Finally, it is the defendant himself who is entitled to a fair trial; our
courts are reluctant to find prosecutorial misconduct that rises to the level of
a due process violation where the prosecutor’s comments are directed at
defense counsel and not the defendant. See Commonwealth v. LaCava,
666 A.2d 221, 233 (Pa. 1995) (finding no prosecutorial misconduct where
prosecutor’s comments suggested that defense counsel improperly coached
a witness because “defense counsel was not on trial, appellant was.”); see
also Commonwealth v. Faulkner, 595 A.2d 28, 39 (Pa. 1991) (finding
that the trial court did not err in finding no prejudice to the defendant based
on prosecutor’s comments that defense counsel was “stupid” and
“outrageous”). But see Commonwealth v. Culver, 51 A.3d 866, 875-76
(Pa.

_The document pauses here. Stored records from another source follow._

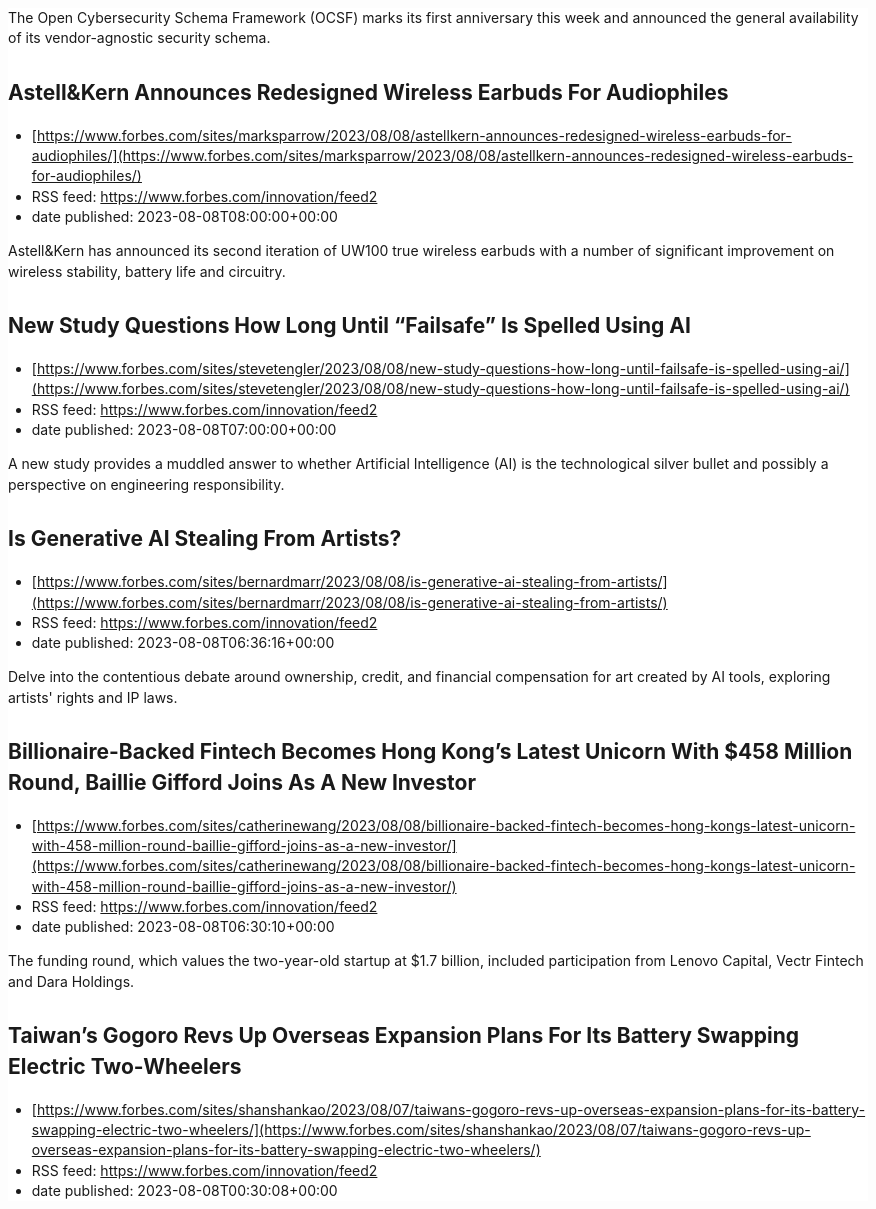 The Open Cybersecurity Schema Framework (OCSF) marks its first anniversary this week and announced the general availability of its vendor-agnostic security schema.

## Astell&Kern Announces Redesigned Wireless Earbuds For Audiophiles
 - [https://www.forbes.com/sites/marksparrow/2023/08/08/astellkern-announces-redesigned-wireless-earbuds-for-audiophiles/](https://www.forbes.com/sites/marksparrow/2023/08/08/astellkern-announces-redesigned-wireless-earbuds-for-audiophiles/)
 - RSS feed: https://www.forbes.com/innovation/feed2
 - date published: 2023-08-08T08:00:00+00:00

Astell&amp;Kern has announced its second iteration of UW100 true wireless earbuds with a number of significant improvement on wireless stability, battery life and circuitry.

## New Study Questions How Long Until “Failsafe” Is Spelled Using AI
 - [https://www.forbes.com/sites/stevetengler/2023/08/08/new-study-questions-how-long-until-failsafe-is-spelled-using-ai/](https://www.forbes.com/sites/stevetengler/2023/08/08/new-study-questions-how-long-until-failsafe-is-spelled-using-ai/)
 - RSS feed: https://www.forbes.com/innovation/feed2
 - date published: 2023-08-08T07:00:00+00:00

A new study provides a muddled answer to whether Artificial Intelligence (AI) is the technological silver bullet and possibly a perspective on engineering responsibility.

## Is Generative AI Stealing From Artists?
 - [https://www.forbes.com/sites/bernardmarr/2023/08/08/is-generative-ai-stealing-from-artists/](https://www.forbes.com/sites/bernardmarr/2023/08/08/is-generative-ai-stealing-from-artists/)
 - RSS feed: https://www.forbes.com/innovation/feed2
 - date published: 2023-08-08T06:36:16+00:00

Delve into the contentious debate around ownership, credit, and financial compensation for art created by AI tools, exploring artists' rights and IP laws.

## Billionaire-Backed Fintech Becomes Hong Kong’s Latest Unicorn With $458 Million Round, Baillie Gifford Joins As A New Investor
 - [https://www.forbes.com/sites/catherinewang/2023/08/08/billionaire-backed-fintech-becomes-hong-kongs-latest-unicorn-with-458-million-round-baillie-gifford-joins-as-a-new-investor/](https://www.forbes.com/sites/catherinewang/2023/08/08/billionaire-backed-fintech-becomes-hong-kongs-latest-unicorn-with-458-million-round-baillie-gifford-joins-as-a-new-investor/)
 - RSS feed: https://www.forbes.com/innovation/feed2
 - date published: 2023-08-08T06:30:10+00:00

The funding round, which values the two-year-old startup at $1.7 billion, included participation from Lenovo Capital, Vectr Fintech and Dara Holdings.

## Taiwan’s Gogoro Revs Up Overseas Expansion Plans For Its Battery Swapping Electric Two-Wheelers
 - [https://www.forbes.com/sites/shanshankao/2023/08/07/taiwans-gogoro-revs-up-overseas-expansion-plans-for-its-battery-swapping-electric-two-wheelers/](https://www.forbes.com/sites/shanshankao/2023/08/07/taiwans-gogoro-revs-up-overseas-expansion-plans-for-its-battery-swapping-electric-two-wheelers/)
 - RSS feed: https://www.forbes.com/innovation/feed2
 - date published: 2023-08-08T00:30:08+00:00
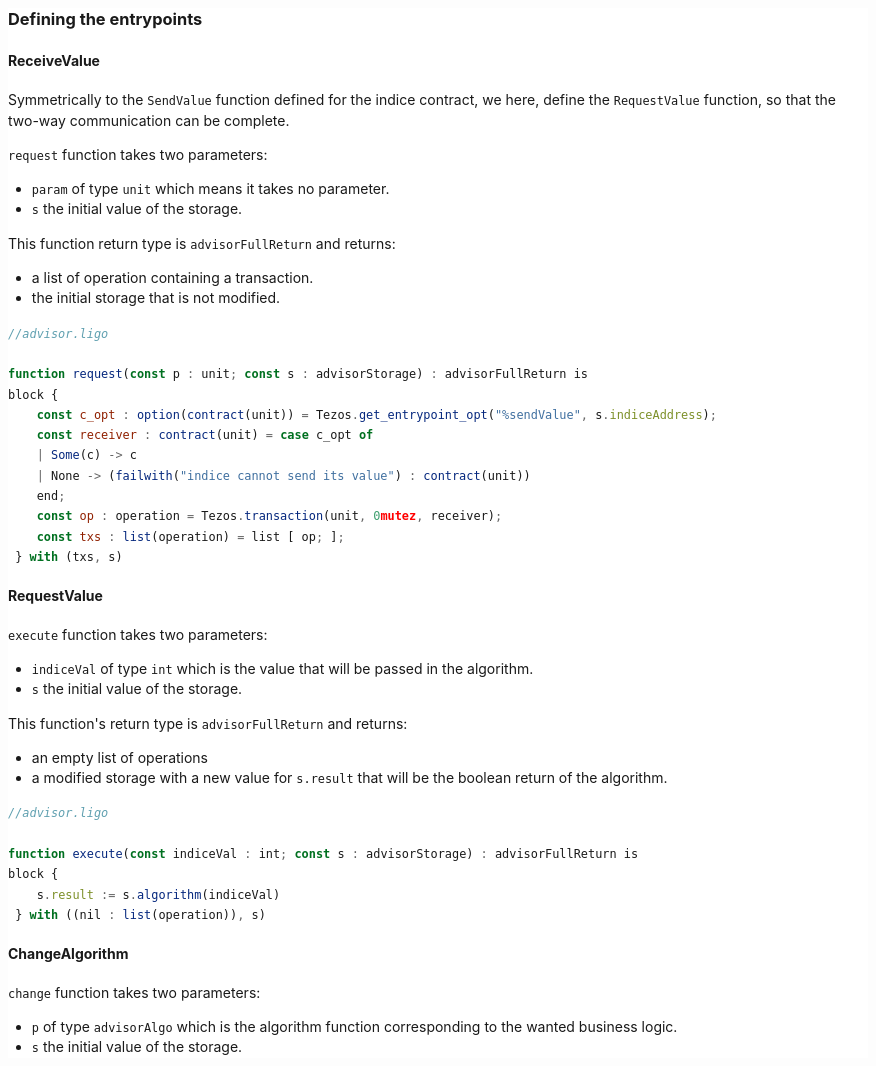 ### Defining the entrypoints

#### ReceiveValue

Symmetrically to the `SendValue` function defined for the indice contract, 
we here, define the `RequestValue` function, so that the two-way communication can be complete.

`request` function takes two parameters:
- `param` of type `unit` which means it takes no parameter.
- `s` the initial value of the storage.

This function return type is `advisorFullReturn` and returns:
- a list of operation containing a transaction.
- the initial storage that is not modified.

```js
//advisor.ligo

function request(const p : unit; const s : advisorStorage) : advisorFullReturn is
block { 
    const c_opt : option(contract(unit)) = Tezos.get_entrypoint_opt("%sendValue", s.indiceAddress);
    const receiver : contract(unit) = case c_opt of
    | Some(c) -> c
    | None -> (failwith("indice cannot send its value") : contract(unit))
    end;
    const op : operation = Tezos.transaction(unit, 0mutez, receiver);
    const txs : list(operation) = list [ op; ];
 } with (txs, s)
```

#### RequestValue

`execute` function takes two parameters:
- `indiceVal` of type `int` which is the value that will be passed in the algorithm.
- `s` the initial value of the storage.

This function's return type is `advisorFullReturn` and returns:
- an empty list of operations
- a modified storage with a new value for `s.result`
  that will be the boolean return of the algorithm.

```js
//advisor.ligo

function execute(const indiceVal : int; const s : advisorStorage) : advisorFullReturn is
block { 
    s.result := s.algorithm(indiceVal)
 } with ((nil : list(operation)), s)
```

#### ChangeAlgorithm

`change` function takes two parameters:
- `p` of type `advisorAlgo` which is the algorithm function corresponding to the wanted business logic.
- `s` the initial value of the storage.
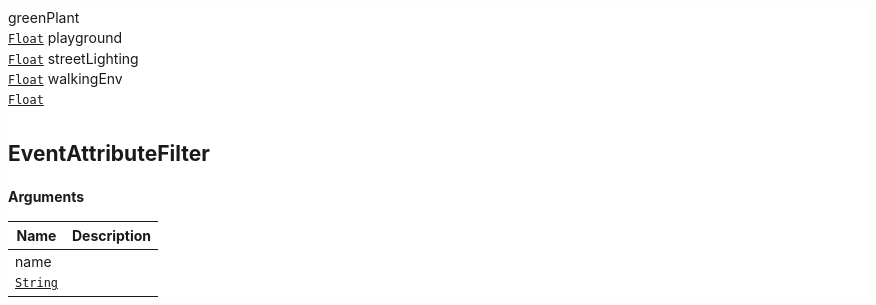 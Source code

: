 </td>
</tr>
<tr>
<td>
greenPlant<br />
<a href="/api/scalars#float"><code>Float</code></a>
</td>
<td>

</td>
</tr>
<tr>
<td>
playground<br />
<a href="/api/scalars#float"><code>Float</code></a>
</td>
<td>

</td>
</tr>
<tr>
<td>
streetLighting<br />
<a href="/api/scalars#float"><code>Float</code></a>
</td>
<td>

</td>
</tr>
<tr>
<td>
walkingEnv<br />
<a href="/api/scalars#float"><code>Float</code></a>
</td>
<td>

</td>
</tr>
</tbody>
</table>

## EventAttributeFilter

<p style={{ marginBottom: "0.4em" }}><strong>Arguments</strong></p>

<table>
<thead><tr><th>Name</th><th>Description</th></tr></thead>
<tbody>
<tr>
<td>
name<br />
<a href="/api/scalars#string"><code>String</code></a>
</td>
<td>
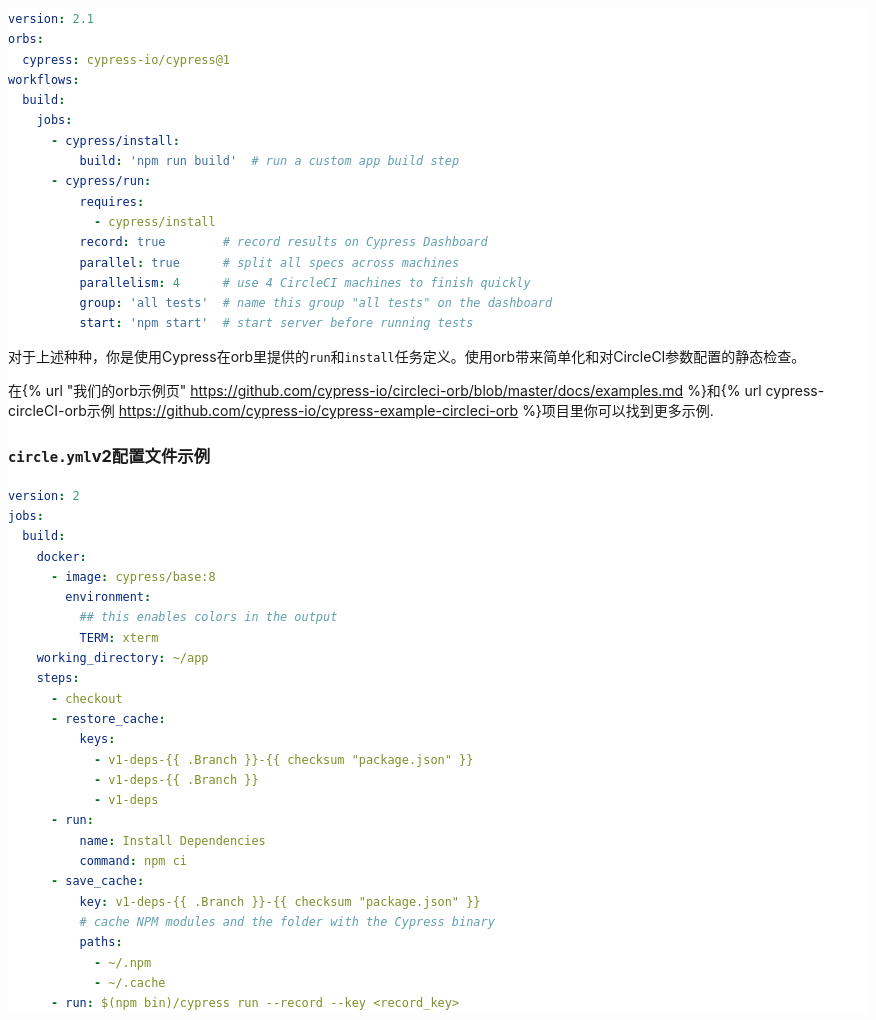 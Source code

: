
 ```yaml
version: 2.1
orbs:
  cypress: cypress-io/cypress@1
workflows:
  build:
    jobs:
      - cypress/install:
          build: 'npm run build'  # run a custom app build step
      - cypress/run:
          requires:
            - cypress/install
          record: true        # record results on Cypress Dashboard
          parallel: true      # split all specs across machines
          parallelism: 4      # use 4 CircleCI machines to finish quickly
          group: 'all tests'  # name this group "all tests" on the dashboard
          start: 'npm start'  # start server before running tests
```

对于上述种种，你是使用Cypress在orb里提供的`run`和`install`任务定义。使用orb带来简单化和对CircleCI参数配置的静态检查。

在{% url "我们的orb示例页" https://github.com/cypress-io/circleci-orb/blob/master/docs/examples.md %}和{% url cypress-circleCI-orb示例 https://github.com/cypress-io/cypress-example-circleci-orb %}项目里你可以找到更多示例.

### `circle.yml`v2配置文件示例

```yaml
version: 2
jobs:
  build:
    docker:
      - image: cypress/base:8
        environment:
          ## this enables colors in the output
          TERM: xterm
    working_directory: ~/app
    steps:
      - checkout
      - restore_cache:
          keys:
            - v1-deps-{{ .Branch }}-{{ checksum "package.json" }}
            - v1-deps-{{ .Branch }}
            - v1-deps
      - run:
          name: Install Dependencies
          command: npm ci
      - save_cache:
          key: v1-deps-{{ .Branch }}-{{ checksum "package.json" }}
          # cache NPM modules and the folder with the Cypress binary
          paths:
            - ~/.npm
            - ~/.cache
      - run: $(npm bin)/cypress run --record --key <record_key>
```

Super. 2012) (finding that the trial court did not abuse its discretion in
granting a new trial based on prosecutor’s behavior including, inter alia,
repeatedly yelling, gesturing menacingly, and putting his finger in the face of
the defendant and defense counsel during opening and closing arguments).
In the instant case, Samuel Haaz, Esquire, attorney for the
Commonwealth, made the following remarks during his closing argument.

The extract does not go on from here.